**Given data:**
----
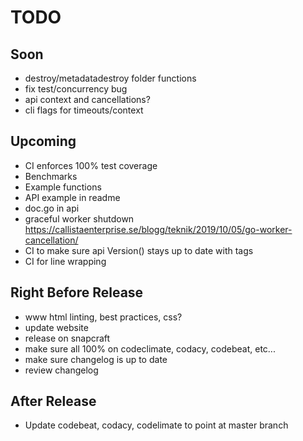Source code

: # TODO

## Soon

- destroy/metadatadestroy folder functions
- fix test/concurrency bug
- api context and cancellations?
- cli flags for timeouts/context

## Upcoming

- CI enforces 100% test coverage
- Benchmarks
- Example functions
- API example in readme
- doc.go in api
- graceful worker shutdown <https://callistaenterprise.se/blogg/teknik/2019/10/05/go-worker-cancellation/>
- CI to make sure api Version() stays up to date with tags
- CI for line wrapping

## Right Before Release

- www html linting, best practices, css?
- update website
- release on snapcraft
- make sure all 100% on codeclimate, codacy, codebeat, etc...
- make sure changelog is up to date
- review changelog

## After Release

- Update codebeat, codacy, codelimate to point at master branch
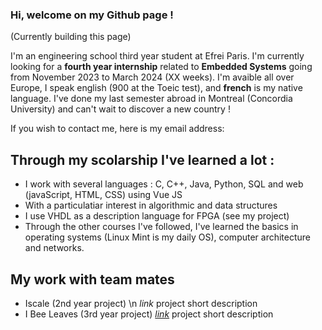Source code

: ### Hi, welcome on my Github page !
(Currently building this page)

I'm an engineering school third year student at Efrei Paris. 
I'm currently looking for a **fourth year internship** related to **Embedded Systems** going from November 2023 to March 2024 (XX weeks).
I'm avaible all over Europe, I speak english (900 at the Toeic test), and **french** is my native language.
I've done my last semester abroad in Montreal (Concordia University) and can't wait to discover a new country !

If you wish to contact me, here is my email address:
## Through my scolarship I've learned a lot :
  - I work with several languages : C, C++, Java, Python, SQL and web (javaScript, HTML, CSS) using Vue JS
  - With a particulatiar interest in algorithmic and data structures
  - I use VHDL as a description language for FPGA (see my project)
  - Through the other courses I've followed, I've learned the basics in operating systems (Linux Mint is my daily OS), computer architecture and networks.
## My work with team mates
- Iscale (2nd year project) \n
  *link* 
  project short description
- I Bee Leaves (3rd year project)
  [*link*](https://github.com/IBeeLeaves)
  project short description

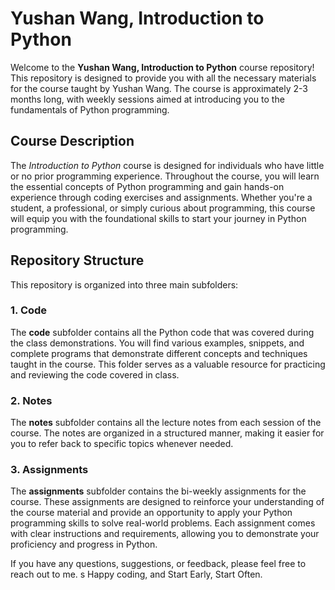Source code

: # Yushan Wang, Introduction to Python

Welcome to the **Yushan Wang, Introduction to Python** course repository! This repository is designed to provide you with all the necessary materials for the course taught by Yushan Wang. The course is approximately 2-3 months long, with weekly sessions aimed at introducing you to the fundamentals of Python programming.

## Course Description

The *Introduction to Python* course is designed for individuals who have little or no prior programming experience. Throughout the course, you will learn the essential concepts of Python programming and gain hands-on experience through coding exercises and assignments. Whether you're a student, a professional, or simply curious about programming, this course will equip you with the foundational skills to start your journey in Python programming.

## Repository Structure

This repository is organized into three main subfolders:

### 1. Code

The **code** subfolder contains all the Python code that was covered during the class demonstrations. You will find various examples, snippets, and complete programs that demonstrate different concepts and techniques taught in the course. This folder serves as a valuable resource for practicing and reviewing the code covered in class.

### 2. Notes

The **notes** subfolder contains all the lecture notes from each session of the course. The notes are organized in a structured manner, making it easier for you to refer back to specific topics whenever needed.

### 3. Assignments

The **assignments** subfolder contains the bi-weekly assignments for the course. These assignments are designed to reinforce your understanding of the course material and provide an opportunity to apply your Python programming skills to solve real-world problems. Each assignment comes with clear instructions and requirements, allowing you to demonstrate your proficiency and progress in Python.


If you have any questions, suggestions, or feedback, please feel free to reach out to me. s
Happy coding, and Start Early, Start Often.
----
**Action item:** The records above are to be restated exactly, with all pictures omitted.

**Result for this exercise:**
Source code

: # TODO

## Soon

- destroy/metadatadestroy folder functions
- fix test/concurrency bug
- api context and cancellations?
- cli flags for timeouts/context

## Upcoming

- CI enforces 100% test coverage
- Benchmarks
- Example functions
- API example in readme
- doc.go in api
- graceful worker shutdown <https://callistaenterprise.se/blogg/teknik/2019/10/05/go-worker-cancellation/>
- CI to make sure api Version() stays up to date with tags
- CI for line wrapping

## Right Before Release

- www html linting, best practices, css?
- update website
- release on snapcraft
- make sure all 100% on codeclimate, codacy, codebeat, etc...
- make sure changelog is up to date
- review changelog

## After Release

- Update codebeat, codacy, codelimate to point at master branch
Source code

: ### Hi, welcome on my Github page !
(Currently building this page)

I'm an engineering school third year student at Efrei Paris. 
I'm currently looking for a **fourth year internship** related to **Embedded Systems** going from November 2023 to March 2024 (XX weeks).
I'm avaible all over Europe, I speak english (900 at the Toeic test), and **french** is my native language.
I've done my last semester abroad in Montreal (Concordia University) and can't wait to discover a new country !

If you wish to contact me, here is my email address:
## Through my scolarship I've learned a lot :
  - I work with several languages : C, C++, Java, Python, SQL and web (javaScript, HTML, CSS) using Vue JS
  - With a particulatiar interest in algorithmic and data structures
  - I use VHDL as a description language for FPGA (see my project)
  - Through the other courses I've followed, I've learned the basics in operating systems (Linux Mint is my daily OS), computer architecture and networks.
## My work with team mates
- Iscale (2nd year project) \n
  *link* 
  project short description
- I Bee Leaves (3rd year project)
  [*link*](https://github.com/IBeeLeaves)
  project short description

Source code

: # Yushan Wang, Introduction to Python

Welcome to the **Yushan Wang, Introduction to Python** course repository! This repository is designed to provide you with all the necessary materials for the course taught by Yushan Wang. The course is approximately 2-3 months long, with weekly sessions aimed at introducing you to the fundamentals of Python programming.

## Course Description

The *Introduction to Python* course is designed for individuals who have little or no prior programming experience. Throughout the course, you will learn the essential concepts of Python programming and gain hands-on experience through coding exercises and assignments. Whether you're a student, a professional, or simply curious about programming, this course will equip you with the foundational skills to start your journey in Python programming.

## Repository Structure

This repository is organized into three main subfolders:

### 1. Code

The **code** subfolder contains all the Python code that was covered during the class demonstrations. You will find various examples, snippets, and complete programs that demonstrate different concepts and techniques taught in the course. This folder serves as a valuable resource for practicing and reviewing the code covered in class.

### 2. Notes

The **notes** subfolder contains all the lecture notes from each session of the course. The notes are organized in a structured manner, making it easier for you to refer back to specific topics whenever needed.

### 3. Assignments

The **assignments** subfolder contains the bi-weekly assignments for the course. These assignments are designed to reinforce your understanding of the course material and provide an opportunity to apply your Python programming skills to solve real-world problems. Each assignment comes with clear instructions and requirements, allowing you to demonstrate your proficiency and progress in Python.


If you have any questions, suggestions, or feedback, please feel free to reach out to me. s
Happy coding, and Start Early, Start Often.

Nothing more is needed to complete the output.